| Aim of the task |
Scan the entries below for the word "Isaac". Copy each line that has it.

| Extracted records |
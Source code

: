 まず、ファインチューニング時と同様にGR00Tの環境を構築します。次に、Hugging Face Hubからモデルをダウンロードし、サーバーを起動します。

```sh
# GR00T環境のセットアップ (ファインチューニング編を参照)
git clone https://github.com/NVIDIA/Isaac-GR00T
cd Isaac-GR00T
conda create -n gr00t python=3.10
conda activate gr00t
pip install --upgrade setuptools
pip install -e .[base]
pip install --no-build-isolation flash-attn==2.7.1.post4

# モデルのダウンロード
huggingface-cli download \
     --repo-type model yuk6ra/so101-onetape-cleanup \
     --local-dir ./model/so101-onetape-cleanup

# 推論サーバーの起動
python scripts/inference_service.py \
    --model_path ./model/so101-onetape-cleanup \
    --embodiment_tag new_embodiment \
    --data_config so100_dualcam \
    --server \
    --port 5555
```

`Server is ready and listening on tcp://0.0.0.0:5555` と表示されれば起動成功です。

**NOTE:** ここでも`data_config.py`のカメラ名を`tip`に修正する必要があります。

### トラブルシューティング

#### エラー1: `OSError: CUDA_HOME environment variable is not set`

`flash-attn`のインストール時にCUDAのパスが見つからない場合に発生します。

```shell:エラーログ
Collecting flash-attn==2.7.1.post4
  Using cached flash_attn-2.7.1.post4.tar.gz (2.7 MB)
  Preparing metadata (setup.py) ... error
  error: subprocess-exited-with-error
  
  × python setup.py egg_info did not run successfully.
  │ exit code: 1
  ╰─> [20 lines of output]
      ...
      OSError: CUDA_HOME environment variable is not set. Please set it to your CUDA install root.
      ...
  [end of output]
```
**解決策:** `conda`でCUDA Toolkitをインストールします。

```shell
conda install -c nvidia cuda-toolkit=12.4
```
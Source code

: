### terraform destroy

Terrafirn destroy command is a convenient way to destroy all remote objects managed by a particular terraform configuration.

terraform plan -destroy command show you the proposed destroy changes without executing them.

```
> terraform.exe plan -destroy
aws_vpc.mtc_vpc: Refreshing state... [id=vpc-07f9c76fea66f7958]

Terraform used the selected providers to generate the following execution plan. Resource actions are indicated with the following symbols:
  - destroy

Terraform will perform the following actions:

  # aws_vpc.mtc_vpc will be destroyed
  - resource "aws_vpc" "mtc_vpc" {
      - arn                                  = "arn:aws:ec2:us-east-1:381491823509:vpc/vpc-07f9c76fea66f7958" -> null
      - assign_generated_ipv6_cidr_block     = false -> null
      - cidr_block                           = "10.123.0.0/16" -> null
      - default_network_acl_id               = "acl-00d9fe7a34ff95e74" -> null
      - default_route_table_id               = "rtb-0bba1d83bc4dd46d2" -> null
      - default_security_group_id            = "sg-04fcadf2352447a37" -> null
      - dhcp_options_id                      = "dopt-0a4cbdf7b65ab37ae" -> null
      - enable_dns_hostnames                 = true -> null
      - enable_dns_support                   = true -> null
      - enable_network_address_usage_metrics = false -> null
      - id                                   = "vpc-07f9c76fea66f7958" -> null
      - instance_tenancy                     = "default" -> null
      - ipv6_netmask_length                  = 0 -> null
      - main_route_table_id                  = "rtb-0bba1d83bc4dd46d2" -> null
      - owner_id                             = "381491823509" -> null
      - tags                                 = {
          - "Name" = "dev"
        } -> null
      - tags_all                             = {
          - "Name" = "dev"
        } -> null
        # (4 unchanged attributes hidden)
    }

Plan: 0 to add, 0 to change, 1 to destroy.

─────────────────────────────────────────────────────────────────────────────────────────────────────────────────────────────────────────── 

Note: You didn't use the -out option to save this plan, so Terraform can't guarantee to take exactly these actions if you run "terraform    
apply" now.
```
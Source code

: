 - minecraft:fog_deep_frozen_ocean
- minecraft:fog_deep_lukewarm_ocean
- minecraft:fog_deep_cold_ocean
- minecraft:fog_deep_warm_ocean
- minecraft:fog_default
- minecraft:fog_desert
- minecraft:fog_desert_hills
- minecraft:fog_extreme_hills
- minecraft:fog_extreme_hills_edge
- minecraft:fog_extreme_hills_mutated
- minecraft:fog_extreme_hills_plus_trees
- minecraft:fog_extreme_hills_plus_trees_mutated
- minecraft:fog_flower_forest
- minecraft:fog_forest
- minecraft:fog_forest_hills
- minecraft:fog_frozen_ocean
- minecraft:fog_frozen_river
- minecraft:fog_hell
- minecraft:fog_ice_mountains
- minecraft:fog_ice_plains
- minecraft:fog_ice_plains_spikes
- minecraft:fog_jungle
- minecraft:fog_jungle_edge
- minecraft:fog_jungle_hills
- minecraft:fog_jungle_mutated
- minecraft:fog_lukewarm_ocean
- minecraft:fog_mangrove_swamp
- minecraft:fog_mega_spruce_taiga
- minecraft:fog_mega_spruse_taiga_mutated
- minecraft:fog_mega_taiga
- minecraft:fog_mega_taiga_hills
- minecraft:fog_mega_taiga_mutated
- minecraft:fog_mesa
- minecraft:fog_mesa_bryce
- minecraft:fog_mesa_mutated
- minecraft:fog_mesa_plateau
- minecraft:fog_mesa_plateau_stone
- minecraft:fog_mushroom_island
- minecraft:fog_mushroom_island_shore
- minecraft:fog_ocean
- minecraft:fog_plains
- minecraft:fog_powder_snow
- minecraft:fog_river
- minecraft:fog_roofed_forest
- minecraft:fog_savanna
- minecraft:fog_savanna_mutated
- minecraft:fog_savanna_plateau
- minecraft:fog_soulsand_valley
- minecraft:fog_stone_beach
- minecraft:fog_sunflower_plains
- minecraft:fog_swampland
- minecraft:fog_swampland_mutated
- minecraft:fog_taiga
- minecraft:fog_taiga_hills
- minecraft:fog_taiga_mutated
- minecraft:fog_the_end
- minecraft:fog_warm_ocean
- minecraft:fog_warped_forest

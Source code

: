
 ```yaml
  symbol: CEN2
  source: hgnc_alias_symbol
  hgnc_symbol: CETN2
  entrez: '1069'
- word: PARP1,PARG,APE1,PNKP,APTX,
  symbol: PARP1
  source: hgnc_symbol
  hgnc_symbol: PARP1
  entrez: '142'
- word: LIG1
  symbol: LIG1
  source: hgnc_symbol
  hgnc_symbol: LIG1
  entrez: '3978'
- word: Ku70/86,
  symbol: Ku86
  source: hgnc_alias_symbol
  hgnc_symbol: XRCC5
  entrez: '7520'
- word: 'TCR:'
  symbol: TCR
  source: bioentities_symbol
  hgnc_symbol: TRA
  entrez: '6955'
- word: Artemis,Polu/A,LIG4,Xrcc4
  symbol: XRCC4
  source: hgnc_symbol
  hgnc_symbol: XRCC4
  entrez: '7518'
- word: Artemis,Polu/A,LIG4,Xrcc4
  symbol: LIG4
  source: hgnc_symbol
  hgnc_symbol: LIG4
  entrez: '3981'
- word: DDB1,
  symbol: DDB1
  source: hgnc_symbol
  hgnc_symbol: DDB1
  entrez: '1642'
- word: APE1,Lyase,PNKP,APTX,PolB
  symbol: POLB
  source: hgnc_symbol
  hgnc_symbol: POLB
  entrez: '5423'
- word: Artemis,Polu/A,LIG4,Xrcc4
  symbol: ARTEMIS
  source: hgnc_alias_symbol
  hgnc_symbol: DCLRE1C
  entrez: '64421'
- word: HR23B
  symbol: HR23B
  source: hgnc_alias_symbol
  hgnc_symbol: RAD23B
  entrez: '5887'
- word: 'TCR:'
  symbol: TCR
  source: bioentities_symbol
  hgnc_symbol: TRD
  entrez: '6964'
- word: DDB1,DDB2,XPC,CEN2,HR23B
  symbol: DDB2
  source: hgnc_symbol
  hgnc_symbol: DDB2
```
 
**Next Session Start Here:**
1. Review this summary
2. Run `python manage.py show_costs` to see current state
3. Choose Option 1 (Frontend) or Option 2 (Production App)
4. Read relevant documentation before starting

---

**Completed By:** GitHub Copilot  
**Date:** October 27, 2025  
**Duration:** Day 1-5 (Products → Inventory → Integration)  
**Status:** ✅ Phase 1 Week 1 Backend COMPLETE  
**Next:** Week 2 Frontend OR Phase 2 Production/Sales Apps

| Result for this exercise |
git clone https://github.com/NVIDIA/Isaac-GR00T
cd Isaac-GR00T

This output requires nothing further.